Alla leggenda della musica leggera italiana Mariateresa Maggi ha dedicato la propria tesi di laurea in Conservatorio; con un’analisi sul tema del “notturno” nell’opera di Mia Martini, la cantante fasanese ha indossato la corona d’alloro. Dalla sua ricerca Mariateresa ne ha tratto uno spettacolo musicale, Viola è il cielo dell’alba nascente. Ieri 23 settembre, nel Chiostro dei Minori Osservanti di Fasano, è andata in scena la pièce con la partecipazione di Teresa dell’Aquila (nel ruolo di Mia Martini), Valentina Stasi (seconda voce e tastiera), Francesco Schiavone (chitarra), Vincenzo Abbruzzi (sassofono), Davide Schiavone (tastiera) e le voci di Valerio Bianco e Mimmo Mileti.
Da tema letterario a tema musicale e introspettivo: il notturno nell’opera di Mia Martini parte da lontano, parte cioè da quel padre di cui non riesce ad avere l’amore e passa per le intime ferite di chi l’amore lo cerca in ogni uomo, quasi a volersi aggrappare a qualcuno per salvarsi. Il notturno di Mia è un notturno profondo, recondito ma a tratti dirompente. Così, Mariateresa Maggi e il suo ensemble – in un evento organizzato dall’associazione culturale Calliope – ha guidato il pubblico attraverso la vita di un’artista che ha lottato contro l’infamia, contro chi la tacciava di “portare sfortuna”: da qui il colore viola, usato nello spettacolo per sottolineare quanto la superstizione e il pettegolezzo possano distruggere una donna.

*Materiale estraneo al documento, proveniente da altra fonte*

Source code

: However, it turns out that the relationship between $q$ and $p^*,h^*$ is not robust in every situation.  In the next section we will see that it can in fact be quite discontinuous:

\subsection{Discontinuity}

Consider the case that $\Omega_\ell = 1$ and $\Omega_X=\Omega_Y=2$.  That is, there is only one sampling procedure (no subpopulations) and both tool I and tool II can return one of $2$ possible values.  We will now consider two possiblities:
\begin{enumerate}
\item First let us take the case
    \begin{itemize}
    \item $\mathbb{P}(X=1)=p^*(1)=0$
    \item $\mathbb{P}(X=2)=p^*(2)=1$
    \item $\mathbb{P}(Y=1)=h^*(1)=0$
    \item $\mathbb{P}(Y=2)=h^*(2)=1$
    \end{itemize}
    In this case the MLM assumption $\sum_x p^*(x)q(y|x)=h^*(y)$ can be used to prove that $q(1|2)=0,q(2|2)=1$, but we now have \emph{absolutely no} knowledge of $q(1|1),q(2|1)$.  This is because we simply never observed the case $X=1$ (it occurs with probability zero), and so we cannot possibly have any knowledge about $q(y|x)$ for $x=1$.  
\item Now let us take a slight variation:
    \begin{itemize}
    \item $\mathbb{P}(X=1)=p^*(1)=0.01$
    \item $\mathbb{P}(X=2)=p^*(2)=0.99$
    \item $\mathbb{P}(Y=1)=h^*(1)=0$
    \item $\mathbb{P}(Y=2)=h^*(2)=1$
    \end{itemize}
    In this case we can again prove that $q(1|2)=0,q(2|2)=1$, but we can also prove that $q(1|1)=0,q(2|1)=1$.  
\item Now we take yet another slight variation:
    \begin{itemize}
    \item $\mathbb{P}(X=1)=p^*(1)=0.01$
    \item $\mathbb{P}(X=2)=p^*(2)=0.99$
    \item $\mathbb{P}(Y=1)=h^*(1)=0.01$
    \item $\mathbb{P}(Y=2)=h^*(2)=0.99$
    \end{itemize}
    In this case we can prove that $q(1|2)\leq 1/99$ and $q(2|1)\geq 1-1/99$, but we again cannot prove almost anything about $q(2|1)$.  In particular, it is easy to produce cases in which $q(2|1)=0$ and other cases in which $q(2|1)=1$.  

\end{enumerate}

Alle donne è stato dedicato lo spettacolo stesso; a fine serata, infatti, sono state raccolte le offerte che saranno devolute al Centro Antiviolenza “Insieme si può”, rappresentato durante l’evento dalle dottoresse Francioso e Grassidonio. Il CAV di Fasano è aperto h24 ed è possibile contattarlo al numero 800688791.
Presenti allo spettacolo anche la vicesindaco Luana Amati e l’assessora alla Cultura Cinzia Caroli, che hanno ribadito il sostegno dell’intera amministrazione comunale alla lotta contro la violenza di genere.